About 4,000 Douglas County residents have been invited to participate in an Oregon Health & Science University study on COVID-19.
Called the Key to Oregon study, it aims to unlock the information decision-makers need to determine how many people across the state have been infected, how the pandemic spreads and whether and when it’s safe to reopen schools and businesses, said lead researcher Jackie Shannon, a professor at the OHSU and Portland State University School of Public Health.
“We really believe that having as much data as possible, having as much information as possible is going to be the best way to help us understand and make those decisions,” Shannon said.
So far, 98 Douglas County households that received an invitation in the mail have signed up.
Shannon said she hopes those participation numbers will climb.
The 4,000 county residents invited are among 100,000 across the state who’ve been asked to join the study. Anyone who was randomly selected to receive an invitation is eligible. Those who didn’t receive an invitation are not.

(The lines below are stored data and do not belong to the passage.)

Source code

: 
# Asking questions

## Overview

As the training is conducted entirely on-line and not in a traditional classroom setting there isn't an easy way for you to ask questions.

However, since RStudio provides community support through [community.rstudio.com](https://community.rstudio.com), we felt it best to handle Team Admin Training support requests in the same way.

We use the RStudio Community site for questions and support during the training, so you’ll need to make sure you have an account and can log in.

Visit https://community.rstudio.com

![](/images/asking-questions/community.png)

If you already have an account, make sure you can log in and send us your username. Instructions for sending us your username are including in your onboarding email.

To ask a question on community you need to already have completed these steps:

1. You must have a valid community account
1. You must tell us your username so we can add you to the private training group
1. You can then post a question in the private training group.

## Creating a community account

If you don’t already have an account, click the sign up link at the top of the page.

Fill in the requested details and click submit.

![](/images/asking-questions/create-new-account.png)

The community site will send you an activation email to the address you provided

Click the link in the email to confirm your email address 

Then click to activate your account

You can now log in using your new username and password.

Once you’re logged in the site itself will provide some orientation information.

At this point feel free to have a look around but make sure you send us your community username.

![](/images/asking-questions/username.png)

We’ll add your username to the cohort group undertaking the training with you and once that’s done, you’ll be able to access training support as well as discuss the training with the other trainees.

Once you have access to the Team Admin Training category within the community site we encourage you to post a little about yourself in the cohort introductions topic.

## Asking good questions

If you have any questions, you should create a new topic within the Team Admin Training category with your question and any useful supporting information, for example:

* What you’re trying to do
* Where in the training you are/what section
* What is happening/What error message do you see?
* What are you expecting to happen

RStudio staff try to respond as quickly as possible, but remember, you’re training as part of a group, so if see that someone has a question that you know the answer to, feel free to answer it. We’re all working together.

Participants spend about 10 minutes per day, taking their temperature and reporting whether they’ve had any of the common symptoms of COVID-19 such as a fever or a persistent cough.

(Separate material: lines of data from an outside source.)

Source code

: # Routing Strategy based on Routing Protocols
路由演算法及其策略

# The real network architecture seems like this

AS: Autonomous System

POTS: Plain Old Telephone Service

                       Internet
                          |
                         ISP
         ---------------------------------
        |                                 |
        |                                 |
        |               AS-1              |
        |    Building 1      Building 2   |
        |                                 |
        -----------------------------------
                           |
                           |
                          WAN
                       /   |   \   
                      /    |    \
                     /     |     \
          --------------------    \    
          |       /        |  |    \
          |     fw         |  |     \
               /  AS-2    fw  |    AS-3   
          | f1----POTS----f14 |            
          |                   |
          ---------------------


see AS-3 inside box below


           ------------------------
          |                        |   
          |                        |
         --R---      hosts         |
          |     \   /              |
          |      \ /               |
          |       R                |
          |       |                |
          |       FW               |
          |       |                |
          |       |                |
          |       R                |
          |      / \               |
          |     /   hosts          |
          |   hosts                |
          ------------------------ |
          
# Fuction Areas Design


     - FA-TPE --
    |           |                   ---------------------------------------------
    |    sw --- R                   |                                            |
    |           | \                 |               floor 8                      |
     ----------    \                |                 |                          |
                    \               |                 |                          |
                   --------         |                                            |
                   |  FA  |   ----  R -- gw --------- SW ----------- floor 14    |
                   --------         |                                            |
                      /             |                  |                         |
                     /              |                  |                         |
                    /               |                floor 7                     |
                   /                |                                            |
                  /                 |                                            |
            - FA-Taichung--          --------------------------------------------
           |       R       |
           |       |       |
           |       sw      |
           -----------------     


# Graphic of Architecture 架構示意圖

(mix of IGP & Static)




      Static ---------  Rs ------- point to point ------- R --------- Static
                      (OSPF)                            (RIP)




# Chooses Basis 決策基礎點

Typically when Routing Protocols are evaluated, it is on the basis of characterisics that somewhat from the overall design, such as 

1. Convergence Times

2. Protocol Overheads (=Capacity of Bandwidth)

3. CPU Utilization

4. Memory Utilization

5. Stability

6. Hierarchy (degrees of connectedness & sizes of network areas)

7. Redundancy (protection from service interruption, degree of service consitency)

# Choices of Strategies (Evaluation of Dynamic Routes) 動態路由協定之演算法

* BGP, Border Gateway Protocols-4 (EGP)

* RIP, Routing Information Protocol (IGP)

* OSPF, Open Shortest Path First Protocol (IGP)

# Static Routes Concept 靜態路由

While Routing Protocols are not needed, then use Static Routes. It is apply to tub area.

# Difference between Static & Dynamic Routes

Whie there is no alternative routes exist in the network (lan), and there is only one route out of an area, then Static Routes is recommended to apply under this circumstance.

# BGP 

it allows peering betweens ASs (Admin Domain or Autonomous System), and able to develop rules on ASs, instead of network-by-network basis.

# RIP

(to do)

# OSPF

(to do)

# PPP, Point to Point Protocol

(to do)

“Through that monitoring, then, we would be identifying individuals who may be demonstrating symptoms of COVID-19, and offering free testing to those individuals,” Shannon said.
Some who have no symptoms will be chosen at random for testing so researchers can get an idea of the prevalence of asymptomatic people who have the disease.
Positive tests would be reported to health officials for contact tracing, and assistance would be offered to help the person quarantine.
“We absolutely don’t want to leave anyone hanging, not knowing what to do next,” she said.
Participants will also have the chance to weigh in about how the pandemic has impacted them.
“When you enroll in the study, there’s also a lot of additional surveys that people have the opportunity to complete, if they’re interested, that tell us about your attitudes and your beliefs about COVID, what kind of things you’re doing, whether you perceive it as a problem to your family or your community, how do you feel about schools opening, how has it impacted your business and your finances,” Shannon said.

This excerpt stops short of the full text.